Personal information
- Born: September 24, 1970 (age 55) Roanoke, Virginia, U.S.
- Listed height: 6 ft 3 in (1.91 m)
- Listed weight: 185 lb (84 kg)

Career information
- High school: Patrick Henry (Roanoke, Virginia)
- College: Richmond (1988–1992)
- NBA draft: 1992: 2nd round, 53rd overall pick
- Drafted by: Houston Rockets
- Position: Point guard
- Officiating career: 2008–present

Career highlights
- CAA Player of the Year (1992); 2× CAA All-Defensive Team (1991, 1992); 2× First-team All-CAA (1991, 1992);
- Stats at Basketball Reference

= Curtis Blair =

American basketball referee

Curtis Blair (born September 24, 1970) is an American basketball referee who currently officiates in the National Basketball Association (NBA).

==Playing career==

A 6'3" and 185 lb point guard, Blair played college basketball for the University of Richmond Spiders. He was honored as the Colonial Athletic Association Men's Basketball Player of the Year in 1991–92 season, as well as a two-time first-team All-CAA and three-time CAA All-Tournament team selection.
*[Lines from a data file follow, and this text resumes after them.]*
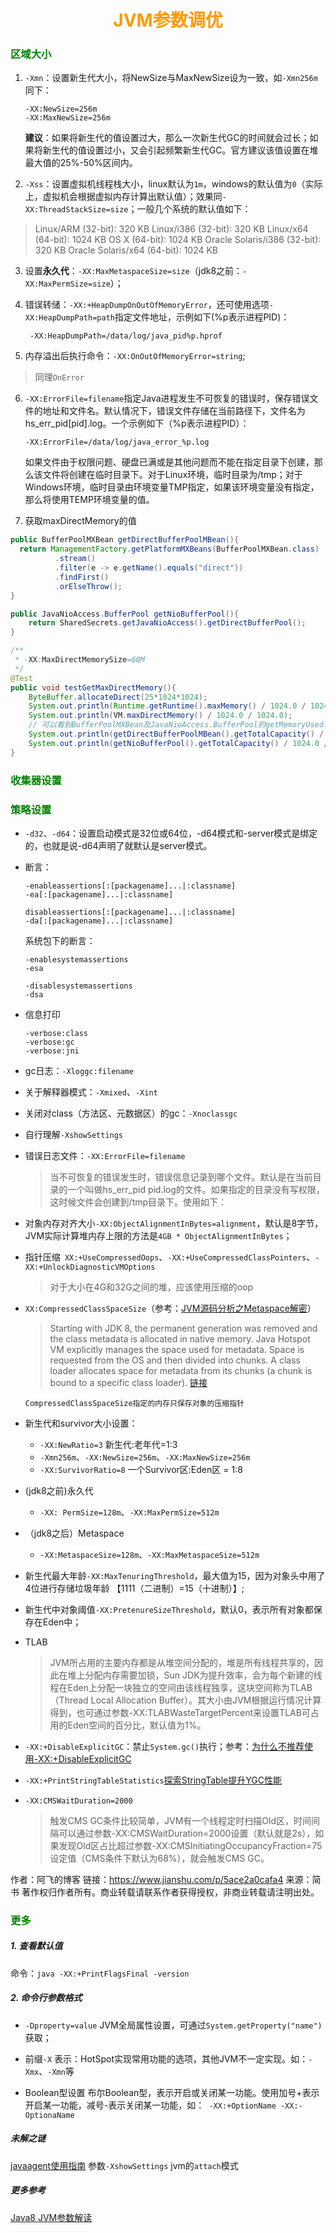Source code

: # <div style="text-align:center;color:#FF9900">JVM参数调优</div>
### <span style="color:green;">区域大小<span>
1. `-Xmn`：设置新生代大小，将NewSize与MaxNewSize设为一致，如`-Xmn256m`同下：
    ```
    -XX:NewSize=256m
    -XX:MaxNewSize=256m
    ```
    **建议**：如果将新生代的值设置过大，那么一次新生代GC的时间就会过长；如果将新生代的值设置过小，又会引起频繁新生代GC。官方建议该值设置在堆最大值的25%-50%区间内。

2. `-Xss`：设置虚拟机线程栈大小，linux默认为`1m`，windows的默认值为`0`（实际上，虚拟机会根据虚拟内存计算出默认值）；效果同`-XX:ThreadStackSize=size`；一般几个系统的默认值如下：
  > Linux/ARM (32-bit): 320 KB
  Linux/i386 (32-bit): 320 KB
  Linux/x64 (64-bit): 1024 KB
  OS X (64-bit): 1024 KB
  Oracle Solaris/i386 (32-bit): 320 KB
  Oracle Solaris/x64 (64-bit): 1024 KB

3. 设置**永久代**：`-XX:MaxMetaspaceSize=size`（jdk8之前：`-XX:MaxPermSize=size`）；

4. 错误转储：`-XX:+HeapDumpOnOutOfMemoryError`，还可使用选项`-XX:HeapDumpPath=path`指定文件地址，示例如下(%p表示进程PID)：
    ```
     -XX:HeapDumpPath=/data/log/java_pid%p.hprof
    ```

5. 内存溢出后执行命令：`-XX:OnOutOfMemoryError=string`;
  > 同理`OnError`

6. `-XX:ErrorFile=filename`指定Java进程发生不可恢复的错误时，保存错误文件的地址和文件名。默认情况下，错误文件存储在当前路径下，文件名为hs_err_pid[pid].log。一个示例如下（%p表示进程PID）：
    ```
    -XX:ErrorFile=/data/log/java_error_%p.log
    ```
    如果文件由于权限问题、硬盘已满或是其他问题而不能在指定目录下创建，那么该文件将创建在临时目录下。对于Linux环境，临时目录为/tmp；对于Windows环境，临时目录由环境变量TMP指定，如果该环境变量没有指定，那么将使用TEMP环境变量的值。

7. 获取maxDirectMemory的值
  ```java
  public BufferPoolMXBean getDirectBufferPoolMBean(){
    return ManagementFactory.getPlatformMXBeans(BufferPoolMXBean.class)
            .stream()
            .filter(e -> e.getName().equals("direct"))
            .findFirst()
            .orElseThrow();
  }

  public JavaNioAccess.BufferPool getNioBufferPool(){
      return SharedSecrets.getJavaNioAccess().getDirectBufferPool();
  }

  /**
   * -XX:MaxDirectMemorySize=60M
   */
  @Test
  public void testGetMaxDirectMemory(){
      ByteBuffer.allocateDirect(25*1024*1024);
      System.out.println(Runtime.getRuntime().maxMemory() / 1024.0 / 1024.0);
      System.out.println(VM.maxDirectMemory() / 1024.0 / 1024.0);
      // 可以看到BufferPoolMXBean及JavaNioAccess.BufferPool的getMemoryUsed可以返回directBuffer大小
      System.out.println(getDirectBufferPoolMBean().getTotalCapacity() / 1024.0 / 1024.0);
      System.out.println(getNioBufferPool().getTotalCapacity() / 1024.0 / 1024.0);
  }
  ```


### <span style="color:green;">收集器设置<span>


### <span style="color:green;">策略设置<span>
* `-d32`、`-d64`：设置启动模式是32位或64位，-d64模式和-server模式是绑定的，也就是说-d64声明了就默认是server模式。
* 断言：
  ```
  -enableassertions[:[packagename]...|:classname]
  -ea[:[packagename]...|:classname]

  disableassertions[:[packagename]...|:classname]
  -da[:[packagename]...|:classname]
  ```
  系统包下的断言：
  ```
  -enablesystemassertions
  -esa

  -disablesystemassertions
  -dsa
  ```

* 信息打印
  ```
  -verbose:class
  -verbose:gc
  -verbose:jni
  ```

* gc日志：`-Xloggc:filename`
* 关于解释器模式：`-Xmixed`、`-Xint`
* 关闭对class（方法区、元数据区）的gc：`-Xnoclassgc`
* 自行理解`-XshowSettings`
* 错误日志文件：`-XX:ErrorFile=filename`
  > 当不可恢复的错误发生时，错误信息记录到哪个文件。默认是在当前目录的一个叫做hs_err_pid pid.log的文件。如果指定的目录没有写权限，这时候文件会创建到/tmp目录下。使用如下：

* 对象内存对齐大小`-XX:ObjectAlignmentInBytes=alignment`，默认是8字节，JVM实际计算堆内存上限的方法是`4GB * ObjectAlignmentInBytes`；

* 指针压缩` XX:+UseCompressedOops`、`-XX:+UseCompressedClassPointers`、`-XX:+UnlockDiagnosticVMOptions`
  > 对于大小在4G和32G之间的堆，应该使用压缩的oop

* `XX:CompressedClassSpaceSize`（参考：[JVM源码分析之Metaspace解密]）
  > Starting with JDK 8, the permanent generation was removed and the class metadata is allocated in native memory.
  > Java Hotspot VM explicitly manages the space used for metadata. Space is requested from the OS and then divided into chunks. A class loader allocates space for metadata from its chunks (a chunk is bound to a specific class loader).
  > [链接][Class Metadata]

  `CompressedClassSpaceSize指定的内存只保存对象的压缩指针`

* 新生代和survivor大小设置：
  * `-XX:NewRatio=3`
    新生代:老年代=1:3
  * `-Xmn256m`、`-XX:NewSize=256m`、`-XX:MaxNewSize=256m`
  * `-XX:SurvivorRatio=8`
    一个Survivor区:Eden区 = 1:8

* (jdk8之前)永久代
  * `-XX: PermSize=128m`、`-XX:MaxPermSize=512m`
* （jdk8之后）Metaspace
  * `-XX:MetaspaceSize=128m`、`-XX:MaxMetaspaceSize=512m`
* 新生代最大年龄`-XX:MaxTenuringThreshold`，最大值为15，因为对象头中用了4位进行存储垃圾年龄 【1111（二进制）=15（十进制）】;
* 新生代中对象阈值`-XX:PretenureSizeThreshold`，默认0，表示所有对象都保存在Eden中；
* TLAB
  > JVM所占用的主要内存都是从堆空间分配的，堆是所有线程共享的，因此在堆上分配内存需要加锁，Sun JDK为提升效率，会为每个新建的线程在Eden上分配一块独立的空间由该线程独享，这块空间称为TLAB（Thread Local Allocation Buffer）。其大小由JVM根据运行情况计算得到，也可通过参数-XX:TLABWasteTargetPercent来设置TLAB可占用的Eden空间的百分比，默认值为1%。

* `-XX:+DisableExplicitGC`：禁止`System.gc()`执行；参考：[为什么不推荐使用-XX:+DisableExplicitGC]

* `-XX:+PrintStringTableStatistics`[探索StringTable提升YGC性能]

* `-XX:CMSWaitDuration=2000`
  > 触发CMS GC条件比较简单，JVM有一个线程定时扫描Old区，时间间隔可以通过参数-XX:CMSWaitDuration=2000设置（默认就是2s），如果发现Old区占比超过参数-XX:CMSInitiatingOccupancyFraction=75设定值（CMS条件下默认为68%），就会触发CMS GC。

作者：阿飞的博客
链接：https://www.jianshu.com/p/5ace2a0cafa4
来源：简书
著作权归作者所有。商业转载请联系作者获得授权，非商业转载请注明出处。

### <span style="color:green;">更多<span>
##### 1. 查看默认值
命令：`java -XX:+PrintFlagsFinal -version`

##### 2. 命令行参数格式
* `-Dproperty=value`
JVM全局属性设置，可通过`System.getProperty("name")`获取；

* 前缀`-X`
表示：HotSpot实现常用功能的选项，其他JVM不一定实现。如：`-Xmx`、`-Xmn`等

* Boolean型设置
布尔Boolean型，表示开启或关闭某一功能。使用加号+表示开启某一功能，减号-表示关闭某一功能，如：` -XX:+OptionName -XX:-OptionaName`

##### 未解之谜
[javaagent使用指南]
参数`-XshowSettings`
jvm的`attach`模式

##### 更多参考
[Java8 JVM参数解读][]


[Java8 JVM参数解读]:https://developer.aliyun.com/article/368436
[javaagent使用指南]:https://www.cnblogs.com/rickiyang/p/11368932.html
[JVM源码分析之Metaspace解密]:http://lovestblog.cn/blog/2016/10/29/metaspace/
[Class Metadata]:https://docs.oracle.com/javase/9/gctuning/other-considerations.htm#JSGCT-GUID-BFB89453-60C0-42AC-81CA-87D59B0ACE2E
[为什么不推荐使用-XX:+DisableExplicitGC]:https://ezlippi.com/blog/2017/10/why-not-expliclitgc.html 'ExplicitGCInvokesConcurrent配合CMS使用'
[探索StringTable提升YGC性能]:https://www.jianshu.com/p/5524fce8b08f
He was selected by the Houston Rockets in the 2nd round (53rd overall) of the 1992 NBA draft, though he never played in a regular-season game for the Rockets.

== Career as referee ==

Following a brief career playing overseas including Turkey, Blair became a referee in the NBA, where he wears the number 74.

Blair began officiating in the NBA in the 2008-09 NBA season. As of June 2026, he has officiated 1,012 regular season games and 57 playoff games.

On June 2, 2026, it was announced that Blair would be working the NBA Finals for the first time in his career. He will be a referee in the 2026 NBA Finals, the only first-time selection in the group of 12 referees for the series.